Communications is another one. I always make the point that despite the fact that we’re able to communicate much more easily than ever before, we are becoming worse and worse at communicating across the dining room table. But, nevertheless, it’s true that communications are an area of enormous growth and opportunity.
And if you think about telecommunications and the cables that the data and the conversations around as freeways, they never shut down and the cars are never parked in the garage. People now keep their smart phones on 24 hours a day, seven days a week, and data are being transmitted to and from those devices along those freeways all the time. And somebody is receiving revenue for that. So that’s another one.
Data storage is another huge area as we move toward driverless cars, as farmers start plugging in their animals and livestock to the Internet to monitor their health and whether they’re pregnant, whether they are lame and those sorts of things. All that information needs to be stored and analyzed, and so data centers are another huge growth area to have a look at.
More cyclical in the short term is retailing, and there are always opportunities in investing in retailing because, invariably, the economy goes through periods where interest rates are low and employment is high or low, and that will have an affect on retailing. The market always goes too far in both directions, and when it becomes overly despondent and depressed and it thinks that we’re going into a depression that’s the time to buy-shares of good retailers, but not just any. And the good ones are the ones with little on their debt with very high rates of return on equity.
So, there are four things that I think I raise you to analyze, and to say their prospects are bright.
Roger, as we finish our conversation and thank you for your time, there are many listening right now who would like to explore ethical investment opportunities. Is there opportunity to ethically invest in the stock market?

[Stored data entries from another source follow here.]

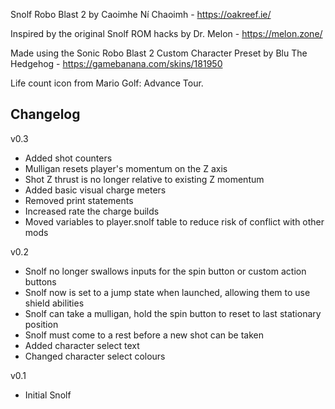 Snolf Robo Blast 2 by Caoimhe Ní Chaoimh - https://oakreef.ie/

Inspired by the original Snolf ROM hacks by Dr. Melon - https://melon.zone/

Made using the Sonic Robo Blast 2 Custom Character Preset by Blu The Hedgehog - https://gamebanana.com/skins/181950

Life count icon from Mario Golf: Advance Tour.

## Changelog

v0.3
* Added shot counters
* Mulligan resets player's momentum on the Z axis
* Shot Z thrust is no longer relative to existing Z momentum
* Added basic visual charge meters
* Removed print statements
* Increased rate the charge builds
* Moved variables to player.snolf table to reduce risk of conflict with other mods

v0.2
* Snolf no longer swallows inputs for the spin button or custom action buttons
* Snolf now is set to a jump state when launched, allowing them to use shield abilities
* Snolf can take a mulligan, hold the spin button to reset to last stationary position
* Snolf must come to a rest before a new shot can be taken
* Added character select text
* Changed character select colours

v0.1
* Initial Snolf
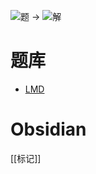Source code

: ![题](http://wiki.logic-masters.de/images/7/74/Abc-box-A150px.png) ->
![解](http://wiki.logic-masters.de/images/a/ad/Abc-box-L150px.png)

# 题库
- [LMD](https://logic-masters.de/Raetselportal/Suche/erweitert.php?tag_id=1311)

# Obsidian

[[标记]]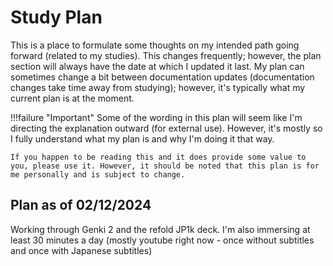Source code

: # Study Plan

This is a place to formulate some thoughts on my intended path going forward (related to my studies). This changes frequently; however, the plan section will always have the date at which I updated it last. My plan can sometimes change a bit between documentation updates (documentation changes take time away from studying); however, it's typically what my current plan is at the moment.

!!!failure "Important"
    Some of the wording in this plan will seem like I'm directing the explanation outward (for external use). However, it's mostly so I fully understand what my plan is and why I'm doing it that way.

    If you happen to be reading this and it does provide some value to you, please use it. However, it should be noted that this plan is for me personally and is subject to change.

## Plan as of 02/12/2024

Working through Genki 2 and the refold JP1k deck. I'm also immersing at least 30 minutes a day (mostly youtube right now - once without subtitles and once with Japanese subtitles)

Yes, there are. The difficulty is, and I’ve thought about this long and hard, the difficulty is it’s a very personal and subjective thing. For example, you and I may agree that we don’t want to invest in a logging company because we care about wombats; and that’s just our personal view. Now, others might agree with that, and they too won’t invest in a logging company. But, then, there are banks that are lending money to that logging company. Do you then not invest in the banks as well, because they’re supporting that activity?

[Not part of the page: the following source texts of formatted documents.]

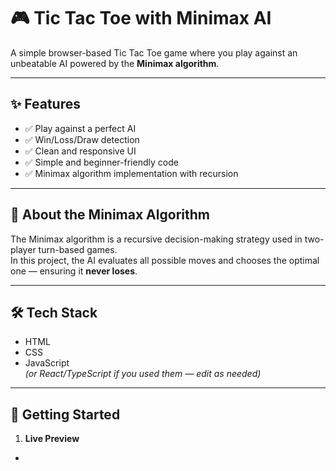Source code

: # 🎮 Tic Tac Toe with Minimax AI

A simple browser-based Tic Tac Toe game where you play against an unbeatable AI powered by the **Minimax algorithm**.


---

## ✨ Features

- ✅ Play against a perfect AI
- ✅ Win/Loss/Draw detection
- ✅ Clean and responsive UI
- ✅ Simple and beginner-friendly code
- ✅ Minimax algorithm implementation with recursion

---

## 🤖 About the Minimax Algorithm

The Minimax algorithm is a recursive decision-making strategy used in two-player turn-based games.  
In this project, the AI evaluates all possible moves and chooses the optimal one — ensuring it **never loses**.

---

## 🛠️ Tech Stack

- HTML
- CSS
- JavaScript  
*(or React/TypeScript if you used them — edit as needed)*

---

## 🚀 Getting Started

1. **Live Preview**

 - 
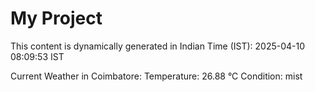 # My Project

This content is dynamically generated in Indian Time (IST): 2025-04-10 08:09:53 IST


Current Weather in Coimbatore:
Temperature: 26.88 °C
Condition: mist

Where do you draw that line? So, I agree it’s vital that there’s a social conversation and social awareness conversation that needs to be had, but for everybody individually where they draw the line about what’s acceptable and what’s not will be different.
Now, there are a lot of very strong Christians in the United States that support gun ownership, and go hunting. But, others may disagree with that. So, they will be happy to own a gun manufacturer, but you and I might not. So, it’s just very personal, and I don’t think there is one size that fits all.
Roger Montgomery, it’s been a pleasure talking with you. Thank you for clarifying the conversation around stocks, and I guess the essence of the conversation is do your homework. It’s actually not that hard to do.
No it isn’t. And remember, just high rates of return on equity, little or no debt, and wait for cheap prices.